- Venue: Beijing National Aquatics Center
- Dates: 9 September
- Competitors: 13 from 12 nations
- Winning time: 1:07.01

Medalists
- 1st place, gold medalist(s):  / Andriy Kalyna / Ukraine
- 2nd place, silver medalist(s):  / Wang Xiaofu / China
- 3rd place, bronze medalist(s):  / Alejandro Sanchez / Spain

= Swimming at the 2008 Summer Paralympics – Men's 100 metre breaststroke SB8 =

The men's 100m breaststroke SB8 event at the 2008 Summer Paralympics took place at the Beijing National Aquatics Center on 9 September.

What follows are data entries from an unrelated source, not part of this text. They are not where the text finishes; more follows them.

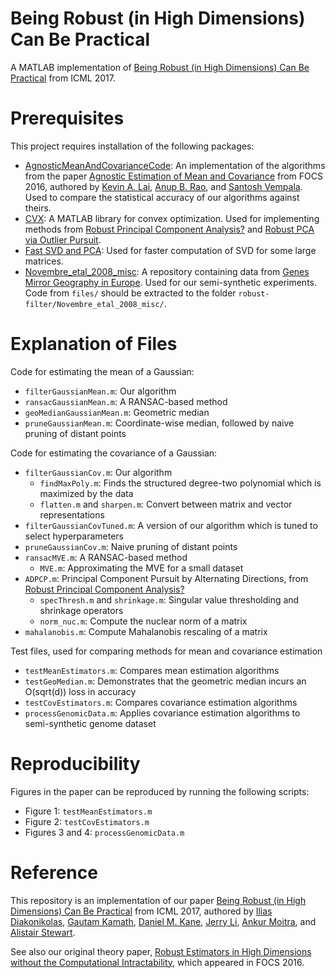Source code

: # Being Robust (in High Dimensions) Can Be Practical
A MATLAB implementation of [Being Robust (in High Dimensions) Can Be Practical](https://arxiv.org/abs/1703.00893) from ICML 2017.

Prerequisites 
===
This project requires installation of the following packages:
* [AgnosticMeanAndCovarianceCode](https://github.com/kal2000/AgnosticMeanAndCovarianceCode): An implementation of the algorithms from the paper [Agnostic Estimation of Mean and Covariance](https://arxiv.org/abs/1604.06968) from FOCS 2016, authored by [Kevin A. Lai](https://www.cc.gatech.edu/~klai9/), [Anup B. Rao](https://sites.google.com/site/anupraob/), and [Santosh Vempala](https://www.cc.gatech.edu/~vempala/). Used to compare the statistical accuracy of our algorithms against theirs.
* [CVX](http://cvxr.com/cvx/): A MATLAB library for convex optimization. Used for implementing methods from [Robust Principal Component Analysis?](https://dl.acm.org/citation.cfm?id=1970395) and [Robust PCA via Outlier Pursuit](https://arxiv.org/abs/1010.4237).
* [Fast SVD and PCA](https://www.mathworks.com/matlabcentral/fileexchange/47132-fast-svd-and-pca): Used for faster computation of SVD for some large matrices.
* [Novembre_etal_2008_misc](https://github.com/NovembreLab/Novembre_etal_2008_misc): A repository containing data from [Genes Mirror Geography in Europe](https://www.nature.com/articles/nature07331). Used for our semi-synthetic experiments. Code from `files/` should be extracted to the folder `robust-filter/Novembre_etal_2008_misc/`.

Explanation of Files
===
Code for estimating the mean of a Gaussian:
* `filterGaussianMean.m`: Our algorithm
* `ransacGaussianMean.m`: A RANSAC-based method
* `geoMedianGaussianMean.m`: Geometric median
* `pruneGaussianMean.m`: Coordinate-wise median, followed by naive pruning of distant points

Code for estimating the covariance of a Gaussian:
* `filterGaussianCov.m`: Our algorithm
    * `findMaxPoly.m`: Finds the structured degree-two polynomial which is maximized by the data
    * `flatten.m` and `sharpen.m`: Convert between matrix and vector representations
* `filterGaussianCovTuned.m`: A version of our algorithm which is tuned to select hyperparameters 
* `pruneGaussianCov.m`: Naive pruning of distant points
* `ransacMVE.m`: A RANSAC-based method
    * `MVE.m`: Approximating the MVE for a small dataset
* `ADPCP.m`: Principal Component Pursuit by Alternating Directions, from [Robust Principal Component Analysis?](https://dl.acm.org/citation.cfm?id=1970395)
    * `specThresh.m` and `shrinkage.m`: Singular value thresholding and shrinkage operators
    * `norm_nuc.m`: Compute the nuclear norm of a matrix
* `mahalanobis.m`: Compute Mahalanobis rescaling of a matrix

Test files, used for comparing methods for mean and covariance estimation
* `testMeanEstimators.m`: Compares mean estimation algorithms
* `testGeoMedian.m`: Demonstrates that the geometric median incurs an O(sqrt(d)) loss in accuracy
* `testCovEstimators.m`: Compares covariance estimation algorithms
* `processGenomicData.m`: Applies covariance estimation algorithms to semi-synthetic genome dataset

Reproducibility
===
Figures in the paper can be reproduced by running the following scripts:
* Figure 1: `testMeanEstimators.m`
* Figure 2: `testCovEstimators.m`
* Figures 3 and 4: `processGenomicData.m`

Reference
===
This repository is an implementation of our paper [Being Robust (in High Dimensions) Can Be Practical](https://arxiv.org/abs/1703.00893) from ICML 2017, authored by [Ilias Diakonikolas](http://www.iliasdiakonikolas.org/), [Gautam Kamath](http://www.gautamkamath.com/), [Daniel M. Kane](https://cseweb.ucsd.edu/~dakane/), [Jerry Li](http://www.mit.edu/~jerryzli/), [Ankur Moitra](http://people.csail.mit.edu/moitra/), and [Alistair Stewart](http://www.alistair-stewart.com/).

See also our original theory paper, [Robust Estimators in High Dimensions without the Computational Intractability](https://arxiv.org/abs/1604.06443), which appeared in FOCS 2016.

There were two heats; the swimmers with the eight fastest times advanced to the final.

==Results==

===Heats===
Competed from 10:36.

====Heat 1====

| Rank | Name | Nationality | Time | Notes |
|---|---|---|---|---|
| 1 | Wang Xiaofu | China | 1:15.03 | Q |
| 2 | Krzysztof Paterka | Poland | 1:15.80 | Q |
| 3 | Andreas Daniel Onea | Austria | 1:17.76 | Q |
| 3 | Takuro Yamada | Japan | 1:17.76 | Q |
| 5 | Jarrett Perry | United States | 1:19.44 | Q |
| 6 | Joe Barker | Canada | 1:21.52 |  |

====Heat 2====

| Rank | Name | Nationality | Time | Notes |
|---|---|---|---|---|
| 1 | Andriy Kalyna | Ukraine | 1:12.86 | Q |
| 2 | Alejandro Sanchez | Spain | 1:14.61 | Q |
| 3 | Sam Hynd | Great Britain | 1:17.00 | Q |
| 4 | Tian Hengheng | China | 1:21.83 |  |
| 5 | Quang Vuong Nguyen | Vietnam | 1:23.46 |  |
| 6 | Facundo Lazo | Argentina | 1:24.95 |  |
| 7 | David Taylor | Barbados | 2:24.90 |  |

===Final===
Competed at 20:05.

| Rank | Name | Nationality | Time | Notes |
|---|---|---|---|---|
| 1st place, gold medalist(s) | Andriy Kalyna | Ukraine | 1:07.01 | WR |
| 2nd place, silver medalist(s) | Wang Xiaofu | China | 1:12.39 |  |
| 3rd place, bronze medalist(s) | Alejandro Sanchez | Spain | 1:13.44 |  |
| 4 | Krzysztof Paterka | Poland | 1:14.24 |  |
| 5 | Sam Hynd | Great Britain | 1:15.29 |  |
| 6 | Andreas Daniel Onea | Austria | 1:17.71 |  |
| 7 | Takuro Yamada | Japan | 1:18.40 |  |
| 8 | Jarrett Perry | United States | 1:20.64 |  |

Q = qualified for final. WR = World Record.